> _DATA_:

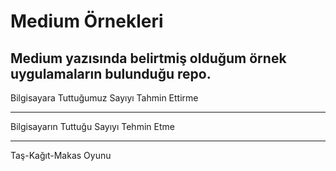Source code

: # Medium Örnekleri
Medium yazısında belirtmiş olduğum örnek uygulamaların bulunduğu repo. 
--------------
Bilgisayara Tuttuğumuz Sayıyı Tahmin Ettirme

------------

Bilgisayarın Tuttuğu Sayıyı Tehmin Etme 

-----------

Taş-Kağıt-Makas Oyunu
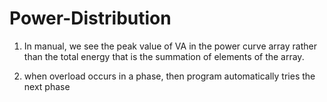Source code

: Power-Distribution
==================

1. In manual, we see the peak value of VA in the power curve array rather than the total energy that is the summation of elements of the array.

2. when overload occurs in a phase, then program automatically tries the next phase
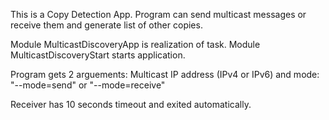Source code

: This is a Copy Detection App. Program can send multicast messages or receive them and generate list of other copies.  

Module MulticastDiscoveryApp is realization of task. Module MulticastDiscoveryStart starts application.  

Program gets 2 arguements: Multicast IP address (IPv4 or IPv6) and mode: "--mode=send" or "--mode=receive"  

Receiver has 10 seconds timeout and exited automatically.  
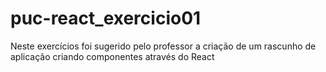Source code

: # puc-react_exercicio01
Neste exercícios foi sugerido pelo professor a criação de um rascunho de aplicação criando componentes através do React
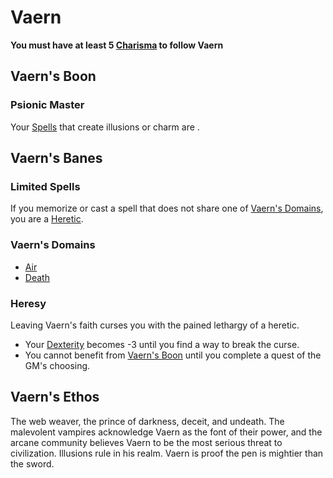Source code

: # Vaern

**You must have at least 5 [Charisma](../../../Player%20Characters/Chosen%20Statistics/Charisma.md) to follow Vaern**

## Vaern's Boon

### Psionic Master

Your [Spells](../../Spellcasting/Spells.md) that create illusions or charm are .

## Vaern's Banes

### Limited Spells

If you memorize or cast a spell that does not share one of [Vaern's Domains](#Vaern's%20Domains), you are a [Heretic](#Heresy).

### Vaern's Domains

- [Air](../../Spell%20Domains/Air.md)
- [Death](../../Spell%20Domains/Death.md)

### Heresy

Leaving Vaern's faith curses you with the pained lethargy of a heretic.

- Your [Dexterity](../../../Player%20Characters/Chosen%20Statistics/Dexterity.md) becomes -3 until you find a way to break the curse.
- You cannot benefit from [Vaern's Boon](#Vaern's%20Boon) until you complete a quest of the GM's choosing.

## Vaern's Ethos

The web weaver, the prince of darkness, deceit, and undeath. The malevolent vampires acknowledge Vaern as the font of their power, and the arcane community believes Vaern to be the most serious threat to civilization. Illusions rule in his realm. Vaern is proof the pen is mightier than the sword.
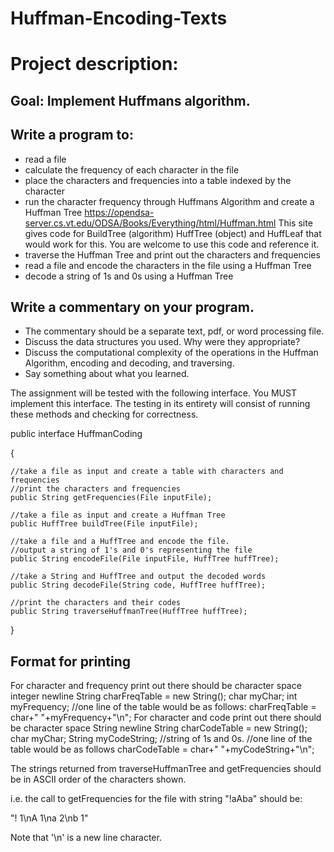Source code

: # Huffman-Encoding-Texts

# Project description:


## Goal: Implement Huffmans algorithm.

## Write a program to:
- read a file
- calculate the frequency of each character in the file
- place the characters and frequencies into a table indexed by the character
- run the character frequency through Huffmans Algorithm and create a Huffman Tree
    https://opendsa-server.cs.vt.edu/ODSA/Books/Everything/html/Huffman.html
    This site gives code for BuildTree (algorithm) HuffTree (object) and HuffLeaf that would work for this.
    You are welcome to use this code and reference it.
- traverse the Huffman Tree and print out the characters and frequencies
- read a file and encode the characters in the file using a Huffman Tree
- decode a string of 1s and 0s using a Huffman Tree

## Write a commentary on your program.
* The commentary should be a separate text, pdf, or word processing file.
* Discuss the data structures you used.  Why were they appropriate?
* Discuss the computational complexity of the operations in the Huffman Algorithm, encoding and decoding, and traversing.
* Say something about what you learned.

The assignment will be tested with the following interface.  You MUST implement this interface. The testing in its entirety will consist of running these methods and checking for correctness.

public interface HuffmanCoding

{

    //take a file as input and create a table with characters and frequencies
    //print the characters and frequencies
    public String getFrequencies(File inputFile);

    //take a file as input and create a Huffman Tree
    public HuffTree buildTree(File inputFile);
    
    //take a file and a HuffTree and encode the file.  
    //output a string of 1's and 0's representing the file
    public String encodeFile(File inputFile, HuffTree huffTree);

    //take a String and HuffTree and output the decoded words
    public String decodeFile(String code, HuffTree huffTree);

    //print the characters and their codes
    public String traverseHuffmanTree(HuffTree huffTree);
}

 

## Format for printing
For character and frequency print out there should be
character space integer newline
String charFreqTable = new String();
char myChar;
int myFrequency;
//one line of the table would be as follows:
charFreqTable = char+" "+myFrequency+"\n";
For character and code print out there should be
character space String newline
String charCodeTable = new String();
char myChar;
String myCodeString;  //string of 1s and 0s.
//one line of the table would be as follows
charCodeTable = char+" "+myCodeString+"\n";

The strings returned from traverseHuffmanTree and getFrequencies should be in ASCII order of the characters shown.

i.e. the call to getFrequencies for the file with string "!aAba" should be:

"! 1\nA 1\na 2\nb 1"

Note that '\n' is a new line character.
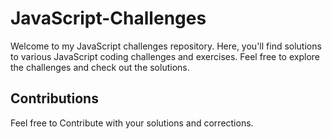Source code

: # JavaScript-Challenges

Welcome to my JavaScript challenges repository. Here, you'll find solutions to various JavaScript coding challenges and exercises. Feel free to explore the challenges and check out the solutions.

## Contributions

Feel free to Contribute with your solutions and corrections.


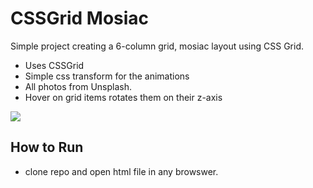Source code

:# CSSGrid Mosiac
Simple project creating a 6-column grid, mosiac layout using CSS Grid.
- Uses CSSGrid
- Simple css transform for the animations
- All photos from Unsplash.
- Hover on grid items rotates them on their z-axis

![](https://user-images.githubusercontent.com/32684636/76104877-f4794280-5f88-11ea-91a4-c72f04a8dfca.png)

## How to Run
- clone repo and open html file in any browswer.
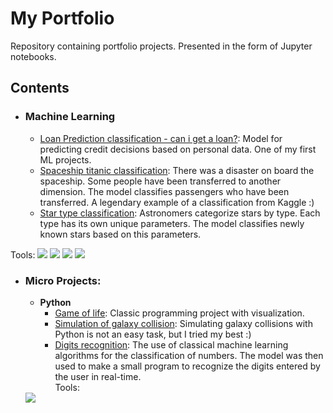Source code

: # My Portfolio
Repository containing portfolio projects. Presented in the form of Jupyter notebooks.

## Contents

- ### Machine Learning

	- [Loan Prediction classification - can i get a loan?](https://github.com/Chemafiz/portfolio/blob/main/loan_prediction.ipynb): Model for predicting credit decisions based on personal data. One of my first ML projects.  
	- [Spaceship titanic classification](https://github.com/Chemafiz/portfolio/blob/main/spaceship_titanic.ipynb): There was a disaster on board the spaceship. Some people have been transferred to another dimension. The model classifies passengers who have been transferred. A legendary example of a classification from Kaggle :) 
	- [Star type classification](https://github.com/Chemafiz/portfolio/blob/main/star_classification.ipynb): Astronomers categorize stars by type. Each type has its own unique parameters. The model classifies newly known stars based on this parameters. 

Tools:
	 <img src="https://img.shields.io/badge/-scikitlearn-1b2638?style=flat-square&logo=scikitlearn&logoColor=orange"/>
	  <img src="https://img.shields.io/badge/-pandas-1b2638?style=flat-square&logo=pandas&logoColor=orange"/>
	  <img src="https://img.shields.io/badge/-numpy-1b2638?style=flat-square&logo=numpy&logoColor=orange"/>
	  <img src="https://img.shields.io/badge/-matplotlib-1b2638?style=flat-square&logo=matplotlib&logoColor=orange"/>

- ### Micro Projects: 

	- __Python__
		- [Game of life](https://github.com/Chemafiz/portfolio/tree/main/game%20of%20life): Classic programming project with visualization.  
		- [Simulation of galaxy collision](https://github.com/Chemafiz/portfolio/tree/main/galaxy%20collision%20simulation): Simulating galaxy collisions with Python is not an easy task, but I tried my best :)
		- [Digits recognition](https://github.com/Chemafiz/portfolio/tree/main/digits%20recognition): The use of classical machine learning algorithms for the classification of numbers. The model was then used to make a small program to recognize the digits entered by the user in real-time.  
Tools:
	<img src="https://img.shields.io/badge/-pygame-1b2638?style=flat-square&logo=pygame&logoColor=orange"/>
	
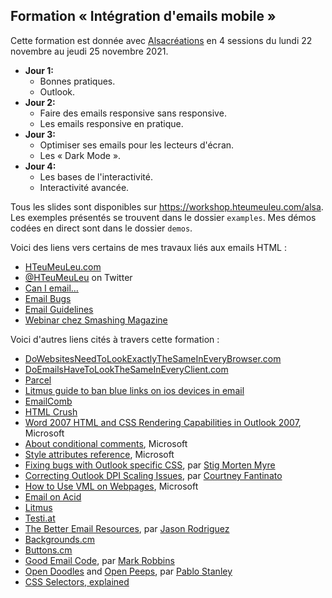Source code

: Formation « Intégration d'emails mobile »
---

Cette formation est donnée avec [Alsacréations](https://formations.alsacreations.fr/formation-integration-emails-mobiles.html) en 4 sessions du lundi 22 novembre au jeudi 25 novembre 2021.

* **Jour 1:**
	- Bonnes pratiques.
	- Outlook.
* **Jour 2:**
	- Faire des emails responsive sans responsive.
	- Les emails responsive en pratique.
* **Jour 3:**
	- Optimiser ses emails pour les lecteurs d'écran.
	- Les « Dark Mode ».
* **Jour 4:**
	- Les bases de l'interactivité.
	- Interactivité avancée.

Tous les slides sont disponibles sur https://workshop.hteumeuleu.com/alsa.
Les exemples présentés se trouvent dans le dossier `examples`. Mes démos codées en direct sont dans le dossier `demos`.

Voici des liens vers certains de mes travaux liés aux emails HTML :

* [HTeuMeuLeu.com](https://www.hteumeuleu.com)
* [@HTeuMeuLeu](https://www.twitter.com/HTeuMeuLeu) on Twitter
* [Can I email…](https://www.caniemail.com)
* [Email Bugs](https://github.com/hteumeuleu/email-bugs)
* [Email Guidelines](https://github.com/hteumeuleu/email-guidelines)
* [Webinar chez Smashing Magazine](https://www.smashingmagazine.com/2019/11/html-email-webinar/)

Voici d'autres liens cités à travers cette formation :

* [DoWebsitesNeedToLookExactlyTheSameInEveryBrowser.com](http://dowebsitesneedtolookexactlythesameineverybrowser.com)
* [DoEmailsHaveToLookTheSameInEveryClient.com](http://doemailshavetolookthesameineveryclient.com)
* [Parcel](https://useparcel.com)
* [Litmus guide to ban blue links on ios devices in email](https://www.litmus.com/blog/update-banning-blue-links-on-ios-devices-2/)
* [EmailComb](https://emailcomb.com/light)
* [HTML Crush](https://htmlcrush.com/light)
* [Word 2007 HTML and CSS Rendering Capabilities in Outlook 2007](https://docs.microsoft.com/en-us/previous-versions/office/developer/office-2007/aa338201(v=office.12)?redirectedfrom=MSDN), Microsoft
* [About conditional comments](https://docs.microsoft.com/en-us/previous-versions/windows/internet-explorer/ie-developer/compatibility/ms537512(v%3dvs.85)), Microsoft
* [Style attributes reference](https://stigmortenmyre.no/mso/html/concepts/ofconstyletable.htm), Microsoft
* [Fixing bugs with Outlook specific CSS](https://cm.engineering/fixing-bugs-with-outlook-specific-css-f4b8ae5be4f4), par [Stig Morten Myre](https://twitter.com/stigm)
* [Correcting Outlook DPI Scaling Issues](https://www.courtneyfantinato.com/correcting-outlook-dpi-scaling-issues/), par [Courtney Fantinato](https://twitter.com/courtfantinato)
* [How to Use VML on Webpages](https://docs.microsoft.com/en-us/windows/win32/vml/web-workshop---specs---standards----how-to-use-vml-on-web-pages), Microsoft
* [Email on Acid](https://www.emailonacid.com)
* [Litmus](https://www.litmus.com)
* [Testi.at](https://www.testi.at)
* [The Better Email Resources](https://thebetter.email/resources/), par [Jason Rodriguez](https://twitter.com/RodriguezCommaJ)
* [Backgrounds.cm](https://backgrounds.cm)
* [Buttons.cm](https://buttons.cm)
* [Good Email Code](https://www.goodemailcode.com/), par [Mark Robbins](https://twitter.com/M_J_Robbins)
* [Open Doodles](https://opendoodles.com/) and [Open Peeps](https://openpeeps.com/), par [Pablo Stanley](https://twitter.com/pablostanley/)
* [CSS Selectors, explained](https://hugogiraudel.github.io/selectors-explained/)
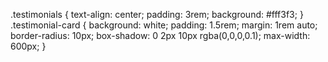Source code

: .testimonials {
    text-align: center;
    padding: 3rem;
    background: #fff3f3;
}
.testimonial-card {
    background: white;
    padding: 1.5rem;
    margin: 1rem auto;
    border-radius: 10px;
    box-shadow: 0 2px 10px rgba(0,0,0,0.1);
    max-width: 600px;
}
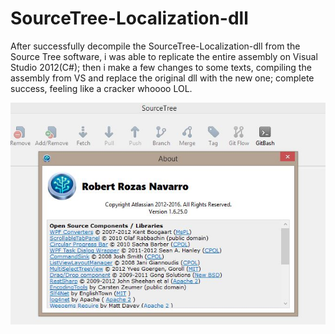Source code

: # SourceTree-Localization-dll
After successfully decompile the SourceTree-Localization-dll from the Source Tree software, i was able to replicate the entire
assembly on Visual Studio 2012(C#); then i make a few changes to some texts, compiling the assembly from VS and replace the 
original dll with the new one; complete success, feeling like a cracker whoooo LOL.

![alt tag](https://raw.githubusercontent.com/AshWilliams/SourceTree-Localization-dll/master/PoC.JPG)





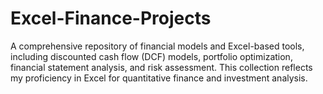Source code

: # Excel-Finance-Projects
A comprehensive repository of financial models and Excel-based tools, including discounted cash flow (DCF) models, portfolio optimization, financial statement analysis, and risk assessment. This collection reflects my proficiency in Excel for quantitative finance and investment analysis.
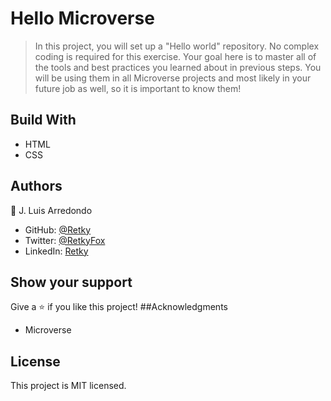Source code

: # Hello Microverse
> In this project, you will set up a "Hello world" repository. No complex coding is required for this exercise. Your goal here is to master all of the tools and best practices you learned about in previous steps. You will be using them in all Microverse projects and most likely in your future job as well, so it is important to know them!
## Build With
* HTML
* CSS
## Authors
:bust_in_silhouette: J. Luis Arredondo
* GitHub: [@Retky](https://github.com/Retky "J. Luis Arredondo GitHub")
* Twitter: [@RetkyFox](https://twitter.com/retkyFox "J. Luis Arredondo Twitter")
* LinkedIn: [Retky](https://www.linkedin.com/in/Retky "J. Luis Arredondo LinkedIn")
## Show your support
Give a :star: if you like this project!
##Acknowledgments
* Microverse
## License
This project is MIT licensed.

> _INSTRUCTIONS FOR THE TASK_:
The answer is the line holding "## Build With" and all the lines after it through the end of the records, repeated exactly.

> _RESPONSE AREA_:
## Build With
* HTML
* CSS
## Authors
:bust_in_silhouette: J. Luis Arredondo
* GitHub: [@Retky](https://github.com/Retky "J. Luis Arredondo GitHub")
* Twitter: [@RetkyFox](https://twitter.com/retkyFox "J. Luis Arredondo Twitter")
* LinkedIn: [Retky](https://www.linkedin.com/in/Retky "J. Luis Arredondo LinkedIn")
## Show your support
Give a :star: if you like this project!
##Acknowledgments
* Microverse
## License
This project is MIT licensed.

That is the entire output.